▶ _ASSIGNMENT_
Gather all lines with "label" from the records.

[Records excerpted from a collection]
---------------

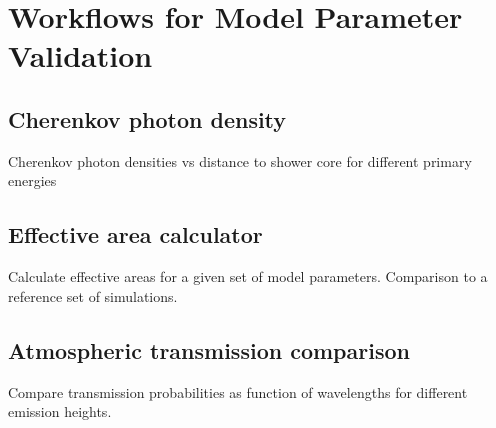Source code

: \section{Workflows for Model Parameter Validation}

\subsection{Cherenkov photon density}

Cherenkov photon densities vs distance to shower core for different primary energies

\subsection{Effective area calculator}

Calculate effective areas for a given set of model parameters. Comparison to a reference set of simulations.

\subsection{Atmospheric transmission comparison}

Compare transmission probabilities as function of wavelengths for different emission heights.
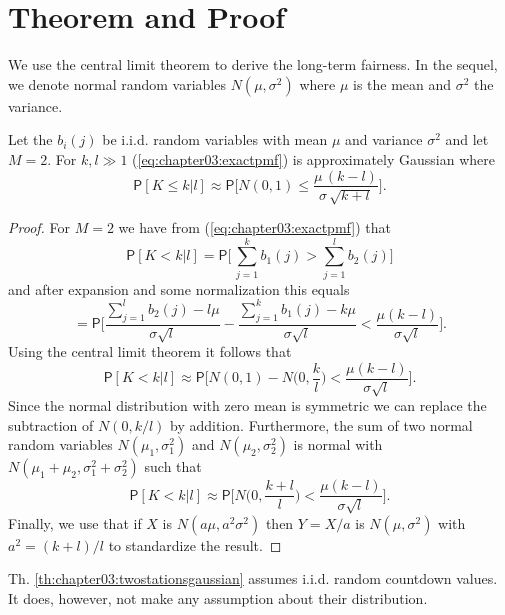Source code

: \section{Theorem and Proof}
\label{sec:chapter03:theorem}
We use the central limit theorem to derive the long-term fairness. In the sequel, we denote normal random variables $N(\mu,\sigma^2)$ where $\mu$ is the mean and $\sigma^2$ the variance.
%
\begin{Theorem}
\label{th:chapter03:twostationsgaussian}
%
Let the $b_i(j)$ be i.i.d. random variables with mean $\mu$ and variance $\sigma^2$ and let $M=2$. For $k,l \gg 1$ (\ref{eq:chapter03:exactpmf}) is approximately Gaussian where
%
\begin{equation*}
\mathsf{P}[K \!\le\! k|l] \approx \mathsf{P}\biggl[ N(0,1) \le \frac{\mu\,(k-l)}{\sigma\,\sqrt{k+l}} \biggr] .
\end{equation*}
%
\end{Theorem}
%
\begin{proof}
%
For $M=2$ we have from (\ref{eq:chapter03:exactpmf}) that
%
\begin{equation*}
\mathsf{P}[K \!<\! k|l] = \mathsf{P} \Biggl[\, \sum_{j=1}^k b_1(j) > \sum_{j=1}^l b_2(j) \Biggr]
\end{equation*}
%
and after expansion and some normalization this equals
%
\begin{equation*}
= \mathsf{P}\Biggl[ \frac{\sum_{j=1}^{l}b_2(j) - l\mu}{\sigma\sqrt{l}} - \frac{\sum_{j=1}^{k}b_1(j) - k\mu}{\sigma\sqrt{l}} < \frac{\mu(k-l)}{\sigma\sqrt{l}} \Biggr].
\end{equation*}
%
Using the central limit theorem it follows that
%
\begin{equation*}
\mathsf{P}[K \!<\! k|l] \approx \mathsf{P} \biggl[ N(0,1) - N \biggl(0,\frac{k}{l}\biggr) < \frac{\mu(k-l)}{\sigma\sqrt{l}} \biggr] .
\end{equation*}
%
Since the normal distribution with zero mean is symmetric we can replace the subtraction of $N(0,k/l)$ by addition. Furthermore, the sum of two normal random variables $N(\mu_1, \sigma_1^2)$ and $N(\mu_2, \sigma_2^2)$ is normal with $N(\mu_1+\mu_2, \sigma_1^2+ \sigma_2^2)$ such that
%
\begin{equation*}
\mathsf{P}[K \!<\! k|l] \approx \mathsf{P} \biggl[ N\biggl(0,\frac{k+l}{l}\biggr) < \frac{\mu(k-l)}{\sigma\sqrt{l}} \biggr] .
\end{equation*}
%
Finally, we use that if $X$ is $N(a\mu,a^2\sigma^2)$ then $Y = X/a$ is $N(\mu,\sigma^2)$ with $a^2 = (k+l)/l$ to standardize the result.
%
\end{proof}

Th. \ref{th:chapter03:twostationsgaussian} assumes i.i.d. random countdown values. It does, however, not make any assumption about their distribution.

---------------

▶ _RESULT OF THIS TASK_
\label{sec:chapter03:theorem}
\label{th:chapter03:twostationsgaussian}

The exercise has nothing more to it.